So seriously, I don't get your point, you just had to type in google to know that you were definitely wrong. No offence by the way, but if you want to learn a particular dialect, it's very simple (well, at least to get the ressources, for the learning part, it's all about Allah willing). I am currently learning MSA Arabic and Syrian Colloquial, I don't spend any single dinar nor get a teacher. You just need the right pdf books and tapes for the pronounciation, that is all. Even if you don't have any tape, you can get used to the accent by watching local TV channel through the Internet.


----------



## Jack.D

Well I knew about those books before but they are limited, I mean you can not really learn a full Arabic dialect through them, and I meant by documenting, the concrete grammar rules, and by dictionary I meant something like "Oxford English Dictionary or المعجم الوجيز"... My main point was to emphasize that its more beneficial to socialize with people and learn the original language from them.. and its more helpful for you to learn Standard Arabic, so it can be as a bridge to understand other dialects..


----------



## WannaBFluent

Oh, yes, obviously, that is right. It's better to know native people. But I still think that you can learn a full Arabic dialect or any language only on the Internet. Get the right books, tapes, ask your questions on forums like this one, watch local TV channels, listen to local radio channels and a huge motivation, and in shaa2 Allah, you will reach your objectives.
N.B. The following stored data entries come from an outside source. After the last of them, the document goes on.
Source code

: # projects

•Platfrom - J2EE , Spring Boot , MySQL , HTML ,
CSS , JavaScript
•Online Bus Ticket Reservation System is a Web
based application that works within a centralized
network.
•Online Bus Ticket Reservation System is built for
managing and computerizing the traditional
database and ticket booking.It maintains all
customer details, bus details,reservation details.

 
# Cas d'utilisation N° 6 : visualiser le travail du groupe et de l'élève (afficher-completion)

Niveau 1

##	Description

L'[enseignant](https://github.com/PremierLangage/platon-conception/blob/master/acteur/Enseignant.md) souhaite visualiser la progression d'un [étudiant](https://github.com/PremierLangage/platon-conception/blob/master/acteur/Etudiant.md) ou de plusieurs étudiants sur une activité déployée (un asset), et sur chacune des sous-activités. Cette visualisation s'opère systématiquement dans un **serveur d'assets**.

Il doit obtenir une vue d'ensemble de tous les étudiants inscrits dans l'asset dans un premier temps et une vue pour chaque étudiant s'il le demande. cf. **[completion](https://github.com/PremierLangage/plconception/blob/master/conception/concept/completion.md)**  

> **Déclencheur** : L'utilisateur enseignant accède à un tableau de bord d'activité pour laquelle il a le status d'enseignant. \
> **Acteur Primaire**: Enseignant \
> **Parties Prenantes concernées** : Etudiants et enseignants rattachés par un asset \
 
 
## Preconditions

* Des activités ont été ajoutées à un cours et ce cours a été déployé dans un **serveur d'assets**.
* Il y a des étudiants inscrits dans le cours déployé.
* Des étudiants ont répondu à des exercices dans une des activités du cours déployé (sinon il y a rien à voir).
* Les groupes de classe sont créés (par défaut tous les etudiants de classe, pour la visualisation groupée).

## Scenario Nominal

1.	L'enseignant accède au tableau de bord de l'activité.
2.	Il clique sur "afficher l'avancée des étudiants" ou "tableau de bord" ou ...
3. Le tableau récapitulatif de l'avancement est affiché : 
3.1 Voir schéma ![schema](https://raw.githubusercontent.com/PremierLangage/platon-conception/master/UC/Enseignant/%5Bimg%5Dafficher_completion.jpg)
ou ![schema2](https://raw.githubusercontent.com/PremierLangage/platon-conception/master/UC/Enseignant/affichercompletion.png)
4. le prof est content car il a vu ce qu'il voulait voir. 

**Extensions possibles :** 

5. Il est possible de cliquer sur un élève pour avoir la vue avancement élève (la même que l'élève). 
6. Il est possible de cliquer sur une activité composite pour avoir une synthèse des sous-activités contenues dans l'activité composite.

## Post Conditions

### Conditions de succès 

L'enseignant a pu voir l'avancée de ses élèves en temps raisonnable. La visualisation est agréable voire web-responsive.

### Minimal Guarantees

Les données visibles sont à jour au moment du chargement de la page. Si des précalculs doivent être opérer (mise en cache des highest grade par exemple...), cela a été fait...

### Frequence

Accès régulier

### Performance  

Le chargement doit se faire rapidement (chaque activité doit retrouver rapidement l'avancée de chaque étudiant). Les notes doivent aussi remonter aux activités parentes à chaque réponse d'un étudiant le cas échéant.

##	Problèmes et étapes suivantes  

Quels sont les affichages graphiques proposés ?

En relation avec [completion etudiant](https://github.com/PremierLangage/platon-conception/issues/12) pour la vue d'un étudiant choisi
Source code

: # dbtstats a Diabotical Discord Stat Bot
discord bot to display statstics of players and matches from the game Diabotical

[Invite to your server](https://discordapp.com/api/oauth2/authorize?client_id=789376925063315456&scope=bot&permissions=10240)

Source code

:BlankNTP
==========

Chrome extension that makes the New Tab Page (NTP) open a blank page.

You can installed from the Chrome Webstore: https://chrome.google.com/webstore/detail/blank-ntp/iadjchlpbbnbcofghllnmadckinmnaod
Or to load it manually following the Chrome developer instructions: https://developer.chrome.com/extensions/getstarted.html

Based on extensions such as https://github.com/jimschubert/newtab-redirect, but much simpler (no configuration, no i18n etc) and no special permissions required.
Of course, you can't know all the vocabulary, all the words, even for your native language!


----------



## WadiH

There are clearly rules to each dialect.  But these rules are fluid and are much less likely to withstand the influence of other dialects.  The fact that each dialect exists on a continuum does not help in that respect.  One can say they have rules but the rules are not as stable as for more standardized languages.


----------



## suma

Drink said:


> I think what is meant is that colloquial Arabic does not have a standard set of rules. *There are rules of course*, but the details vary from city to city, village to village, tribe to tribe, making them hard to formalize and document. The same is true of any colloquial language including colloquial English.


----------



## salutatout

[mod note: moved from here]
No difference between the two because the spoken language has no rules.


----------



## elroy

Of course the spoken language has rules, salutatout.  You can't just combine words willy-nilly and expect to communicate clearly.  Your own statement about the verbs used in Syrian contradicts your claim about the spoken language.  If Syrian Arabic had no rules you'd be able to use whatever verb you wanted!


----------



## salutatout

Well, Elroy, it was a figure of speech only when I said no rules. I should have said no rules to a certain extent because it varies a lot not only from one city to another but also from one person to another. One says, biddi for I want, another says baddi for the same, while the word uridu for I want cannot be aridu or iridu in the fus'ha. This is what I meant by saying it has no rule, but of course, to a certain extent.


----------



## davoosh

I agree with Elroy, dialectal rules are just as complex as Fusha, it's just that they are not perceived as such by a lot of speakers. For example, whether one village uses biddi and one village uses baddi is a rule in itself (and a rule that can probably be extended if we take a close look at the vowel system used in those villages, for example).


----------



## salutatout

Dear friends
let us be clear about what we mean with rules. when we say "rules" we mean "qawa'id". Spoken language has no qawa'id. That is why we also have something called "i'rab" in fusha. the reason we have thousands of dialects in the Arab World is because there are no specific rules for the spoken language. respectfully.


----------



## n8starr

I wish people wouldn't say that 3ammiya does not have rules because it clearly does, however these rules are not as strict as fuS7a.


----------



## salutatout

If 'Amiyah had rules we wouldn't have thousands of dialects.


----------



## davoosh

If 3aammiyya didn't have rules, there wouldn't be a 500+ page Syrian reference grammar sitting on my shelf, nor a detailed study of Cairene and Yemeni syntax and morphology, amongst others. I'm sure these authors and researchers would be very surprised to hear 3aammiyya doesn't have 'rules'.


----------



## djara

What happened to Latin in the Renaissance (dethroned by French, Italian, Spanish, etc.) hasn't yet happened to Arabic because Arabs believe that the emergence of local languages will jeopardize the understandability of the Coran. What they don't see is that with MSA grammar and MSA vocabulary you CANNOT understand the Coran.


----------



## She'lock Holmes

In Arabic folk linguistic, arabophones of all social classes (especially the lower classes but this is in no way restricted to them) commonly consider their vernaculars as 'broken Arabic' which means that they _supposedly _have no grammar and whatever you say is an illegitimate vernacular; of course, this isn't correct in the slightest as these 'dialects' function as static vernacular languages and merely their lexical and (although much slower) phonological aspects are being influenced by MWA (e.g. راح or حـ in Syrian for the future tense is never replaceable by سوف or سـ).

I noticed that people here tend to *not *have a negative view of them.


----------